It's therefore in our interest to make the ceasefire workable, before a messy invasion. Israel ought to concede to allowing Hamas to maintain oversight of its borders, alongside Israeli forces on their respective border, and international forces along the Egyptian border. I don't know what harm there could be in such a concession, as long as non-Hamas monitors still have access to everything coming in and out. And in exchange for this concession, Israel can demand that international forces be stationed within Gaza, rather than Egypt. Egypt, (which has nearly as much of an interest in concluding this mess, as it is nothing but a daily public relations disaster for Mubarak) for its part, should exert serious pressure on Hamas to accept this trade. And if it is unable to do so, Egypt should accept a multinational force in the Sinai, as a good faith gesture to make up for Hamas's intractability.

In exchange for the total cessation of rocket fire from Gaza, Israel should agree to a formalized schedule for lifting the blockade. This is in any case in Israeli interests, as many have pointed out that miserable conditions in Gaza have done nothing to damage Hamas, and may in fact have strengthened the organization.
Jason:

The message is a clear one. This is the price you pay when groups like Hamas are elected. This is the price terrorist organizations pay when you endanger the lives of citizens of other countries. The lessons and results may be more binding and constructive then permanent evacuations or cease fires that only secure the status quo and, ironically enough, contributes and guarantees more suffering and death in the future.

The region deserves peace and the people of Gaza and Israel deserve to live quietly and securely. I think its time we give war a chance.

It's hard to say what will actually achieve peace. I do hope Israel secures Gaza at least to the point that a lift of the blockade will become possible. I hope, also, that Egypt will find some way to clamp down on smuggling over their borders--not bread, but bombs and rockets and machine guns.

Friday, January 9, 2009

War between democracies?

Does this current conflict count as a war between democracies?
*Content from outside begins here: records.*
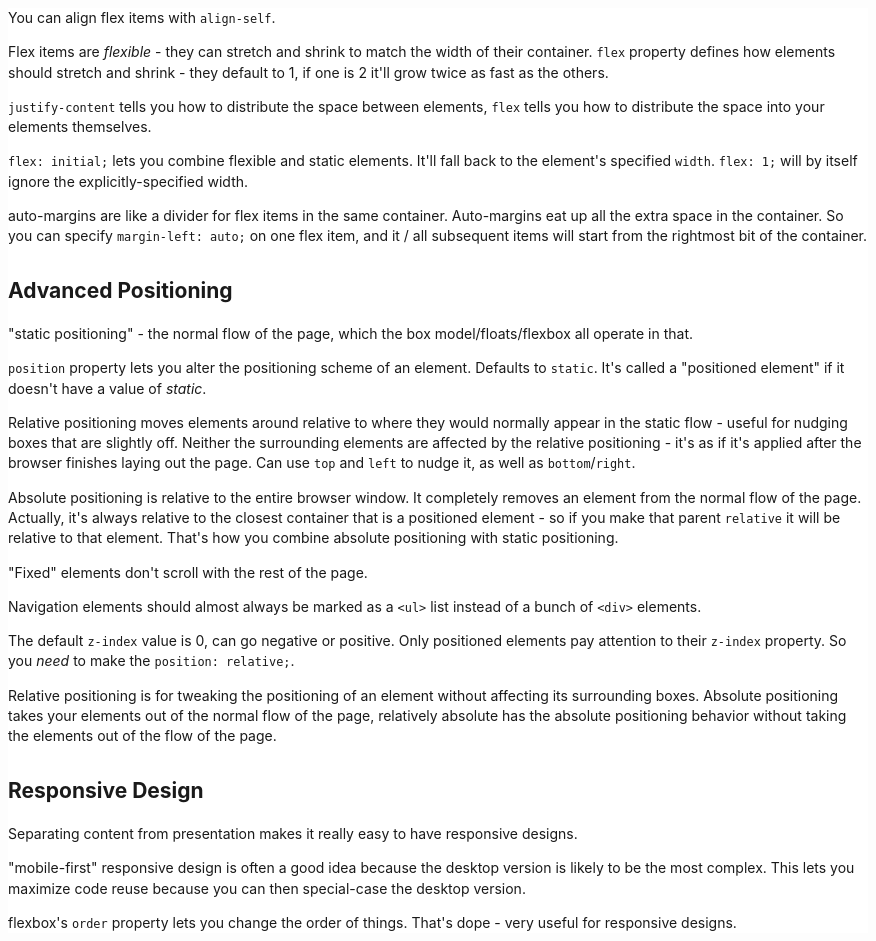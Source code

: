 You can align flex items with `align-self`.

Flex items are _flexible_ - they can stretch and shrink to match the width of their container. `flex` property defines how elements should stretch and shrink - they default to 1, if one is 2 it'll grow twice as fast as the others.

`justify-content` tells you how to distribute the space between elements, `flex` tells you how to distribute the space into your elements themselves.

`flex: initial;` lets you combine flexible and static elements. It'll fall back to the element's specified `width`. `flex: 1;` will by itself ignore the explicitly-specified width.

auto-margins are like a divider for flex items in the same container. Auto-margins eat up all the extra space in the container. So you can specify `margin-left: auto;` on one flex item, and it / all subsequent items will start from the rightmost bit of the container.

## Advanced Positioning

"static positioning" - the normal flow of the page, which the box model/floats/flexbox all operate in that.

`position` property lets you alter the positioning scheme of an element. Defaults to `static`. It's called a "positioned element" if it doesn't have a value of _static_.

Relative positioning moves elements around relative to where they would normally appear in the static flow - useful for nudging boxes that are slightly off. Neither the surrounding elements are affected by the relative positioning - it's as if it's applied after the browser finishes laying out the page. Can use `top` and `left` to nudge it, as well as `bottom`/`right`.

Absolute positioning is relative to the entire browser window. It completely removes an element from the normal flow of the page. Actually, it's always relative to the closest container that is a positioned element - so if you make that parent `relative` it will be relative to that element. That's how you combine absolute positioning with static positioning.

"Fixed" elements don't scroll with the rest of the page.

Navigation elements should almost always be marked as a `<ul>` list instead of a bunch of `<div>` elements.

The default `z-index` value is 0, can go negative or positive. Only positioned elements pay attention to their `z-index` property. So you _need_ to make the `position: relative;`.

Relative positioning is for tweaking the positioning of an element without affecting its surrounding boxes. Absolute positioning takes your elements out of the normal flow of the page, relatively absolute has the absolute positioning behavior without taking the elements out of the flow of the page.

## Responsive Design

Separating content from presentation makes it really easy to have responsive designs.

"mobile-first" responsive design is often a good idea because the desktop version is likely to be the most complex. This lets you maximize code reuse because you can then special-case the desktop version.

flexbox's `order` property lets you change the order of things. That's dope - very useful for responsive designs.
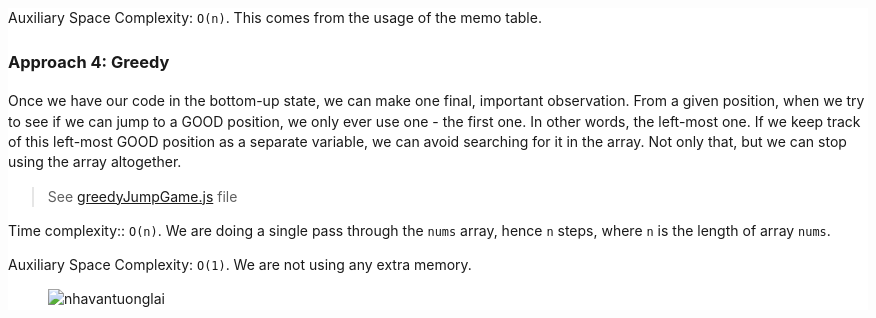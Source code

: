 Auxiliary Space Complexity: `O(n)`.
This comes from the usage of the memo table.

### Approach 4: Greedy

Once we have our code in the bottom-up state, we can make one final,
important observation. From a given position, when we try to see if
we can jump to a GOOD position, we only ever use one   - the first one.
In other words, the left-most one. If we keep track of this left-most
GOOD position as a separate variable, we can avoid searching for it in
the array. Not only that, but we can stop using the array altogether.

> See [greedyJumpGame.js](greedyJumpGame.js) file

Time complexity:: `O(n)`.
We are doing a single pass through the `nums` array, hence `n` steps,
where `n` is the length of array `nums`.

Auxiliary Space Complexity: `O(1)`.
We are not using any extra memory.

<figure><img src="https://data.nhavantuonglai.com/image/illustrations/cover-nhavantuonglai-com-0127.jpg" alt="nhavantuonglai" title="nhavantuonglai" height=100% width=100%><figcaption><p></p></figcaption></figure>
One could also argue that both World Wars had democratic elements to them. After all Germany was a democracy, if an extraordinarily imperfect one, as were the Allied nations. The First World War is a tougher sell, but even so, democratization had occurred to such a point that the war and war effort became almost populist--a dangerous development especially in regards to war and peace.

In any case, to my mind, while democracy is the worst option save for all the others, it is utterly useless without the rule of law, and similarly it is ineffectual at best, and likely temporary, without, as Havers puts it, "the triumph of western liberalism, or the reasonable toleration of minorities within a majoritarian democracy."

This is one of the huge flaws in the philosophy of democracy spreading. It's one thing to spread the ability to vote, but quite another to ensure elections are fair; quite another to ensure that a majority population doesn't just use their democratic advantage to extinguish all opposition.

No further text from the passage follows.